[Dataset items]
═══

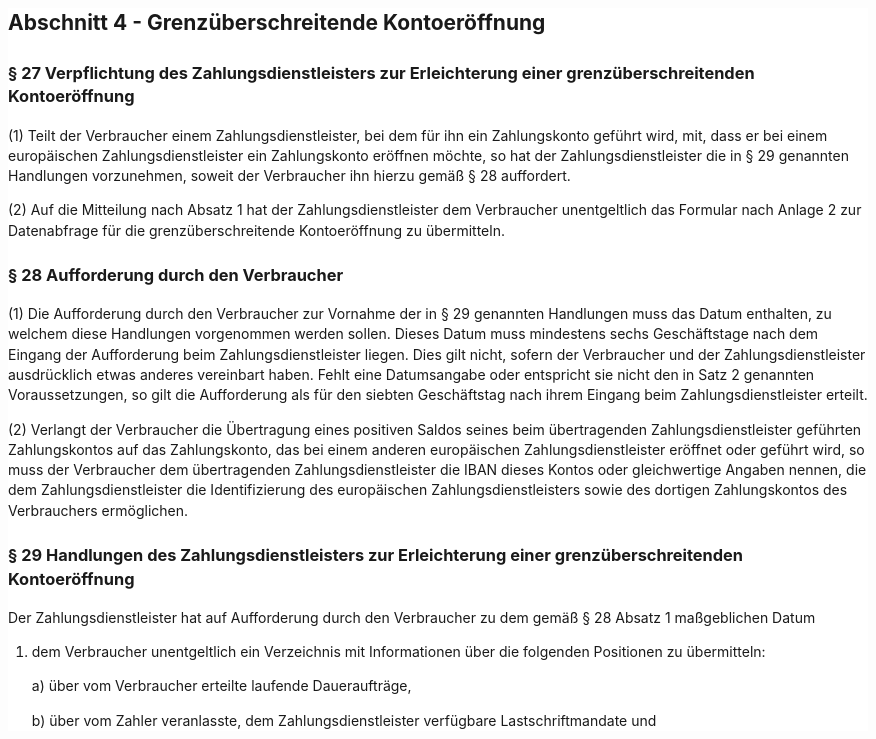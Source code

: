 
## Abschnitt 4 - Grenzüberschreitende Kontoeröffnung


### § 27 Verpflichtung des Zahlungsdienstleisters zur Erleichterung einer grenzüberschreitenden Kontoeröffnung

(1) Teilt der Verbraucher einem Zahlungsdienstleister, bei dem für ihn
ein Zahlungskonto geführt wird, mit, dass er bei einem europäischen
Zahlungsdienstleister ein Zahlungskonto eröffnen möchte, so hat der
Zahlungsdienstleister die in § 29 genannten Handlungen vorzunehmen,
soweit der Verbraucher ihn hierzu gemäß § 28 auffordert.

(2) Auf die Mitteilung nach Absatz 1 hat der Zahlungsdienstleister dem
Verbraucher unentgeltlich das Formular nach Anlage 2 zur Datenabfrage
für die grenzüberschreitende Kontoeröffnung zu übermitteln.


### § 28 Aufforderung durch den Verbraucher

(1) Die Aufforderung durch den Verbraucher zur Vornahme der in § 29
genannten Handlungen muss das Datum enthalten, zu welchem diese
Handlungen vorgenommen werden sollen. Dieses Datum muss mindestens
sechs Geschäftstage nach dem Eingang der Aufforderung beim
Zahlungsdienstleister liegen. Dies gilt nicht, sofern der Verbraucher
und der Zahlungsdienstleister ausdrücklich etwas anderes vereinbart
haben. Fehlt eine Datumsangabe oder entspricht sie nicht den in Satz 2
genannten Voraussetzungen, so gilt die Aufforderung als für den
siebten Geschäftstag nach ihrem Eingang beim Zahlungsdienstleister
erteilt.

(2) Verlangt der Verbraucher die Übertragung eines positiven Saldos
seines beim übertragenden Zahlungsdienstleister geführten
Zahlungskontos auf das Zahlungskonto, das bei einem anderen
europäischen Zahlungsdienstleister eröffnet oder geführt wird, so muss
der Verbraucher dem übertragenden Zahlungsdienstleister die IBAN
dieses Kontos oder gleichwertige Angaben nennen, die dem
Zahlungsdienstleister die Identifizierung des europäischen
Zahlungsdienstleisters sowie des dortigen Zahlungskontos des
Verbrauchers ermöglichen.


### § 29 Handlungen des Zahlungsdienstleisters zur Erleichterung einer grenzüberschreitenden Kontoeröffnung

Der Zahlungsdienstleister hat auf Aufforderung durch den Verbraucher
zu dem gemäß § 28 Absatz 1 maßgeblichen Datum

1.  dem Verbraucher unentgeltlich ein Verzeichnis mit Informationen über
    die folgenden Positionen zu übermitteln:

    a)  über vom Verbraucher erteilte laufende Daueraufträge,


    b)  über vom Zahler veranlasste, dem Zahlungsdienstleister verfügbare
        Lastschriftmandate und
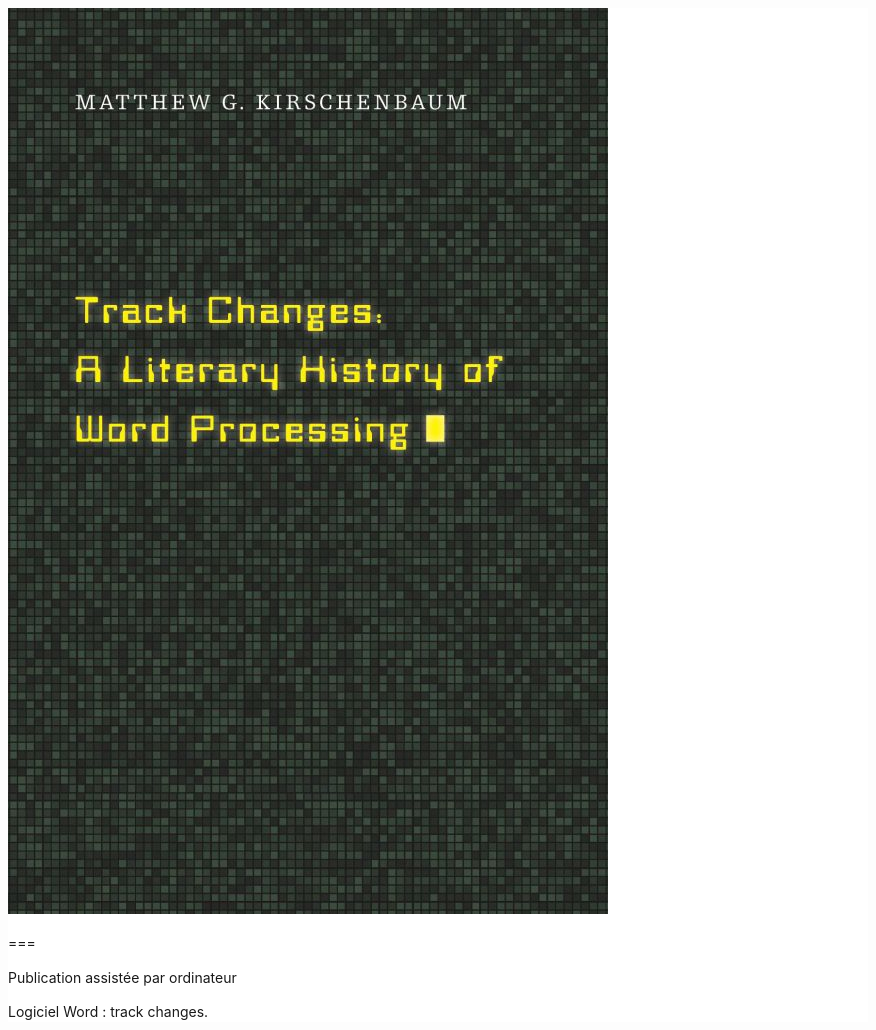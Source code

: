 ![](img/trackChanges.jpeg)

===

Publication assistée par ordinateur

Logiciel Word : track changes.
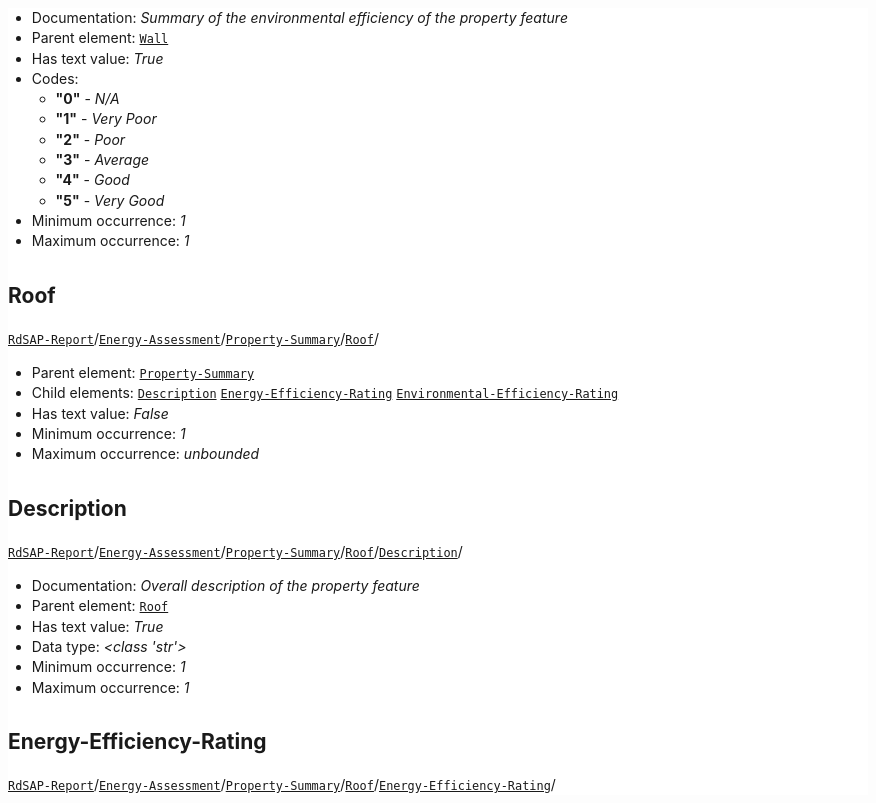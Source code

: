 - Documentation: *Summary of the environmental efficiency of the property feature*
- Parent element: [`Wall`](#RdSAP-Report/Energy-Assessment/Property-Summary/Wall)
- Has text value: *True*
- Codes:
    - **"0"** - *N/A*
    - **"1"** - *Very Poor*
    - **"2"** - *Poor*
    - **"3"** - *Average*
    - **"4"** - *Good*
    - **"5"** - *Very Good*
- Minimum occurrence: *1*
- Maximum occurrence: *1*

## <a name="RdSAP-Report/Energy-Assessment/Property-Summary/Roof"></a>Roof

[`RdSAP-Report`](#RdSAP-Report)/[`Energy-Assessment`](#RdSAP-Report/Energy-Assessment)/[`Property-Summary`](#RdSAP-Report/Energy-Assessment/Property-Summary)/[`Roof`](#RdSAP-Report/Energy-Assessment/Property-Summary/Roof)/

- Parent element: [`Property-Summary`](#RdSAP-Report/Energy-Assessment/Property-Summary)
- Child elements: [`Description`](#RdSAP-Report/Energy-Assessment/Property-Summary/Roof/Description) [`Energy-Efficiency-Rating`](#RdSAP-Report/Energy-Assessment/Property-Summary/Roof/Energy-Efficiency-Rating) [`Environmental-Efficiency-Rating`](#RdSAP-Report/Energy-Assessment/Property-Summary/Roof/Environmental-Efficiency-Rating)
- Has text value: *False*
- Minimum occurrence: *1*
- Maximum occurrence: *unbounded*

## <a name="RdSAP-Report/Energy-Assessment/Property-Summary/Roof/Description"></a>Description

[`RdSAP-Report`](#RdSAP-Report)/[`Energy-Assessment`](#RdSAP-Report/Energy-Assessment)/[`Property-Summary`](#RdSAP-Report/Energy-Assessment/Property-Summary)/[`Roof`](#RdSAP-Report/Energy-Assessment/Property-Summary/Roof)/[`Description`](#RdSAP-Report/Energy-Assessment/Property-Summary/Roof/Description)/

- Documentation: *Overall description of the property feature*
- Parent element: [`Roof`](#RdSAP-Report/Energy-Assessment/Property-Summary/Roof)
- Has text value: *True*
- Data type: *<class 'str'>*
- Minimum occurrence: *1*
- Maximum occurrence: *1*

## <a name="RdSAP-Report/Energy-Assessment/Property-Summary/Roof/Energy-Efficiency-Rating"></a>Energy-Efficiency-Rating

[`RdSAP-Report`](#RdSAP-Report)/[`Energy-Assessment`](#RdSAP-Report/Energy-Assessment)/[`Property-Summary`](#RdSAP-Report/Energy-Assessment/Property-Summary)/[`Roof`](#RdSAP-Report/Energy-Assessment/Property-Summary/Roof)/[`Energy-Efficiency-Rating`](#RdSAP-Report/Energy-Assessment/Property-Summary/Roof/Energy-Efficiency-Rating)/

═══

WORK INSTRUCTION
Report each line of the data in which "nach" occurs.

REPLY
(2) Auf die Mitteilung nach Absatz 1 hat der Zahlungsdienstleister dem
Verbraucher unentgeltlich das Formular nach Anlage 2 zur Datenabfrage
sechs Geschäftstage nach dem Eingang der Aufforderung beim
siebten Geschäftstag nach ihrem Eingang beim Zahlungsdienstleister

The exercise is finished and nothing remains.